1. Heath Ledger - I didn't like him at first, but after seeing Ledger in Brokeback Mountain and The Dark Knight, he had the ability to be one of the greatest actors in this world. His small role in Monsters Ball was the best thing about the movie. His death caused by an accidental overdose to prescription medications was the wake-up call the world needed not to keep ingesting itself with pills that we know aren't safe to begin with.

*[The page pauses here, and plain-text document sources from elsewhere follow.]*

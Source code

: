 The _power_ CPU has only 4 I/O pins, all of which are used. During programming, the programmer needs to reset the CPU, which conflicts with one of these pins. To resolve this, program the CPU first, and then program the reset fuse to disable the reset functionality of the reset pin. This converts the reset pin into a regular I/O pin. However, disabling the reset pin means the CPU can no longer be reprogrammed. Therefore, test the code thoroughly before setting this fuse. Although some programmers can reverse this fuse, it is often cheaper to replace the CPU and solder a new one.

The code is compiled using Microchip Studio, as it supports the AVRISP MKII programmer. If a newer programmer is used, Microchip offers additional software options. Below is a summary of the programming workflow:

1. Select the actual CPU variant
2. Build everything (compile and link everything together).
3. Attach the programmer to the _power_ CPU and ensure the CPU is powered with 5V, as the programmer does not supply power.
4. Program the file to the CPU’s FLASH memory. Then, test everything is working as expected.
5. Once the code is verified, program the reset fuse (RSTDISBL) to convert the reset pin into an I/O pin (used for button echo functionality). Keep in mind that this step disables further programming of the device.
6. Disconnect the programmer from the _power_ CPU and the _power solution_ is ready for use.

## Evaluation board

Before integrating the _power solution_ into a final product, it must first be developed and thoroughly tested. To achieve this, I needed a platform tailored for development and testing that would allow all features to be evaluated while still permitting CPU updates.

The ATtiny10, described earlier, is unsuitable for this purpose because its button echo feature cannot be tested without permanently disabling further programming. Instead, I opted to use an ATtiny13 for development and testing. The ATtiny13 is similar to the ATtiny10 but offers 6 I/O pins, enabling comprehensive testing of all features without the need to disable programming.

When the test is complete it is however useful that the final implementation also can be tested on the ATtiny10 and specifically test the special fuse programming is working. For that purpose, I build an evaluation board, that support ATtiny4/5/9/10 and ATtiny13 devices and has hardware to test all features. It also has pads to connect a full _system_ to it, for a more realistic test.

2. Tim Russert - In this era of Keith Olberman and Bill O'Reilly jockying for very biased viewpoints as anchors, Tim Russert remained fair to everyone he interviewed. He didn't go light on Democrats, Republicans or anyone in between. More importantly, he showed his interviewees a level of respect at the same time as he grilled them on tough questions. When people pass away, we generally romanticize their lives and only speak well of them. When Russert was alive, people only spoke well of him. He was a good man and a damn good journalist. The news media will never be the same again.

3. Paul Newman - He had it all. Money and fame. But Newman said he really wanted his charity work to be his legacy. Newman raised and donated hundreds of millions of dollars to charity. He used his fame for something really good. He help bring happiness to the lives of children suffering from cancer and other diseases with his Hole in the Wall camp. For that, his opposition to the Vietnam War and being named on Nixon's hate list is just a mulligan. He was also faithfully married to his wife Joanne Woodward for 50 years. That says a lot about his character.

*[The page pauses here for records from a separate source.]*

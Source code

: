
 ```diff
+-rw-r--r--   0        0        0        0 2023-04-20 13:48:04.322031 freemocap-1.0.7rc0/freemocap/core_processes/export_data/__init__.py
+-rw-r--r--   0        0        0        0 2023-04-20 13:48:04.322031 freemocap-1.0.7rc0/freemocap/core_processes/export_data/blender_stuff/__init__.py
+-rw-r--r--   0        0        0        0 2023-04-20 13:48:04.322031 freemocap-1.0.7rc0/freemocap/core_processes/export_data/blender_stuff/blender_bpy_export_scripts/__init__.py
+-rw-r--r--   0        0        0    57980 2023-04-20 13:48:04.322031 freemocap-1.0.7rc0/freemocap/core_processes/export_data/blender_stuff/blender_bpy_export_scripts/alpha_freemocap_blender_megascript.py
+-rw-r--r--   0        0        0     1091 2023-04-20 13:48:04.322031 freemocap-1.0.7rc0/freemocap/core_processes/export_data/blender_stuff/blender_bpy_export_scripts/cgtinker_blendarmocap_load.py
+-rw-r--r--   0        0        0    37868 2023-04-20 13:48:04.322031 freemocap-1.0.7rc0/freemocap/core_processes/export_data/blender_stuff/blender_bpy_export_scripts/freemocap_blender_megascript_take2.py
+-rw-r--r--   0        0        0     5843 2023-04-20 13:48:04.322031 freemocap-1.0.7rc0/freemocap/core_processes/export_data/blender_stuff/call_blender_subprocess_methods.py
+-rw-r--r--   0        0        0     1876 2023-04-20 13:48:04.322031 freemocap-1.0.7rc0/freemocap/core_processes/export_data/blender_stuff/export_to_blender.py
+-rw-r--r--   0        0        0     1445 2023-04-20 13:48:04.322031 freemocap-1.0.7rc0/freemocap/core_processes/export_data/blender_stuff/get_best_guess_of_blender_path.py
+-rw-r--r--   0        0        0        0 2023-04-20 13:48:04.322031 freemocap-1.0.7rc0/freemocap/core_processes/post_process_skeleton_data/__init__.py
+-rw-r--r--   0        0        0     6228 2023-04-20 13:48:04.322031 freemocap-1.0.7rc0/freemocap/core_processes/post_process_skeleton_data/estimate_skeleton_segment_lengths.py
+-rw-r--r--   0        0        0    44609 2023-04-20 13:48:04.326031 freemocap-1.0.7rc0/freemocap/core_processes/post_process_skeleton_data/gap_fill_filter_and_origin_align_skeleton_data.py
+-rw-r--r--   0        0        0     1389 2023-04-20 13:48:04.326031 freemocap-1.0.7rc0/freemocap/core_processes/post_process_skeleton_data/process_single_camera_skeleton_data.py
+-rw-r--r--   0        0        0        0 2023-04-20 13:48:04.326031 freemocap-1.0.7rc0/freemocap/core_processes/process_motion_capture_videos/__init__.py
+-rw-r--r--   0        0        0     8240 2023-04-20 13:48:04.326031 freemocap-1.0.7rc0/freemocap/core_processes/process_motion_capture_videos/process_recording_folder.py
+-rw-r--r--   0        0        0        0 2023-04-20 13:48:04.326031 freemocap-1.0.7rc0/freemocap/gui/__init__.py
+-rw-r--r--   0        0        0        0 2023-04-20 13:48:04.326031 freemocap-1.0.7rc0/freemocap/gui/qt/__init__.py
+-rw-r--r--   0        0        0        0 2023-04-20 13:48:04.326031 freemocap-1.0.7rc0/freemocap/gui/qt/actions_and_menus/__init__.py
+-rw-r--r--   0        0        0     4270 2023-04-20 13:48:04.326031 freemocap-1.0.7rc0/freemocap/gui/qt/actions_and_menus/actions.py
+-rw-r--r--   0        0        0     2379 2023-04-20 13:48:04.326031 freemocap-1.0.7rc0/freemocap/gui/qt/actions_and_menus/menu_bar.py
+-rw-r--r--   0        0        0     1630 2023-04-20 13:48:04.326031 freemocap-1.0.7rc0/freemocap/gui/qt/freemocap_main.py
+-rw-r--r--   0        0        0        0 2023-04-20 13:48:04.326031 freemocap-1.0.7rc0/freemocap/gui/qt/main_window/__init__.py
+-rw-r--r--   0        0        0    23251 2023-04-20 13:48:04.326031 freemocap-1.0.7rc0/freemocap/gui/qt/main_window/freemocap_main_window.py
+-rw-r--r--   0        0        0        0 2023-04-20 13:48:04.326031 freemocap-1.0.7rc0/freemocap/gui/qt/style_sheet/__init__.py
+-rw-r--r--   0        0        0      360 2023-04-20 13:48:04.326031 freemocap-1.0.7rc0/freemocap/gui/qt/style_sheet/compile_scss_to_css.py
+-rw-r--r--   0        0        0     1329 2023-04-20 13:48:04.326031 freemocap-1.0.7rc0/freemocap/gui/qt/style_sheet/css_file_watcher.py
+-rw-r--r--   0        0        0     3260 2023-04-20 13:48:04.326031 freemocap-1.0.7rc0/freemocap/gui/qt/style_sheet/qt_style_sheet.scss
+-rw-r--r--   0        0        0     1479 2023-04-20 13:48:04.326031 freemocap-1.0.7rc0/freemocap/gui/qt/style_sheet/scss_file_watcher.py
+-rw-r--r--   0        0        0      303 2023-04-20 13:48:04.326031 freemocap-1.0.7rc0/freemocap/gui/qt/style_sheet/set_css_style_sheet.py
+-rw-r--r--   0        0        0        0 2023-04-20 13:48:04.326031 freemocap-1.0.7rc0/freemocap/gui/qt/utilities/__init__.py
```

4. George Carlin - The First Amendment means a lot and for Carlin, it meant the right to say, "Shit, piss, fuck, cunt, cocksucker, motherfucker and tits" whenever he wanted to. Carlin fought the long hard fight in an era of civil rights progression to prove that the First Amendment wasn't just some words in the Constitution. Carlin was also one of the first people to publically say that he didn't believe in God or in Heaven or Hell. He had disdain for all forms of government and all politicians, Democrat, Republicans, etc. Unlike his contemporary Richard Pryor, Carlin failed to be silenced by a declining health or his age. In fact, the older Carlin got, the more angry he got at a society turned into a materialistic gilded age. It wasn't the drugs that killed Carlin but hereditary heart problems. It's a shame he wasn't around to see the collapse of Wall Street and the auto industry, the 2008 election in full, and everything in between because it would have given him endless material.

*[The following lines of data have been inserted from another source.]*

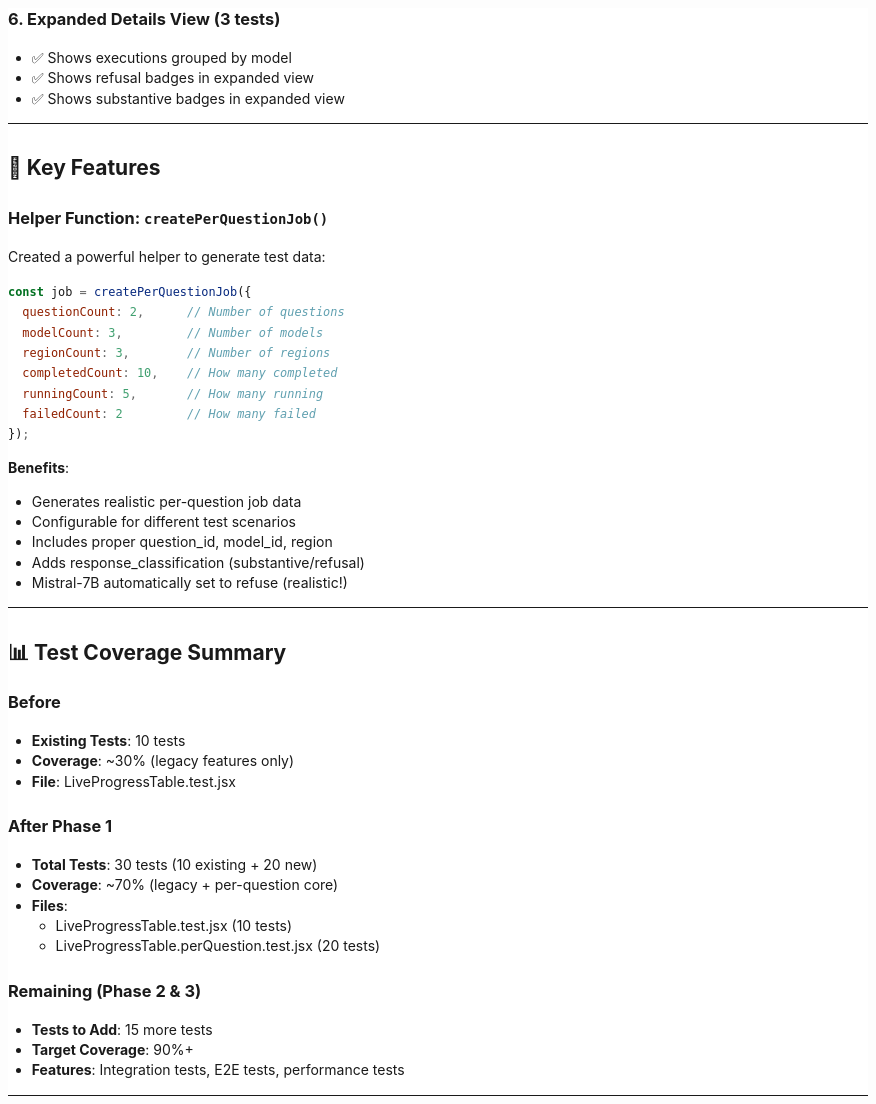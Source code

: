 ### 6. Expanded Details View (3 tests)
- ✅ Shows executions grouped by model
- ✅ Shows refusal badges in expanded view
- ✅ Shows substantive badges in expanded view

---

## 🔧 Key Features

### Helper Function: `createPerQuestionJob()`

Created a powerful helper to generate test data:

```javascript
const job = createPerQuestionJob({ 
  questionCount: 2,      // Number of questions
  modelCount: 3,         // Number of models
  regionCount: 3,        // Number of regions
  completedCount: 10,    // How many completed
  runningCount: 5,       // How many running
  failedCount: 2         // How many failed
});
```

**Benefits**:
- Generates realistic per-question job data
- Configurable for different test scenarios
- Includes proper question_id, model_id, region
- Adds response_classification (substantive/refusal)
- Mistral-7B automatically set to refuse (realistic!)

---

## 📊 Test Coverage Summary

### Before
- **Existing Tests**: 10 tests
- **Coverage**: ~30% (legacy features only)
- **File**: LiveProgressTable.test.jsx

### After Phase 1
- **Total Tests**: 30 tests (10 existing + 20 new)
- **Coverage**: ~70% (legacy + per-question core)
- **Files**: 
  - LiveProgressTable.test.jsx (10 tests)
  - LiveProgressTable.perQuestion.test.jsx (20 tests)

### Remaining (Phase 2 & 3)
- **Tests to Add**: 15 more tests
- **Target Coverage**: 90%+
- **Features**: Integration tests, E2E tests, performance tests

---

5. Peter Christopher - You may never hear the name Peter Christopher again. He only published one book, Campfires of the Dead, in 1989. However, Christopher was a great mentor to many other aspiring writers out there. He was a fiction writing professor or mine at Georgia Southern University. He wasn't an easy A. He expected you to come to class every day and be prepared. He expected you to participate in group discussions and he expected you to write a story only you could write. I didn't always agree with his criticism but I wasn't supposed to. He was fair and he was tough. But more importantly, when he gave you a compliment on a story, you knew that he really meant it. They say, those who can't do, teach. That isn't true. Peter Christopher could write. But he also knew that people need someone to kind of point them in the right direction. I wished he was able to publish more books in his lifetime and become as popular and celebrated as one of his favorite writers, Ernest Hemingway. But I'm grateful to have known him and to have been a pupil of his. Peter Christopher was my friend and he will be missed but not forgotten.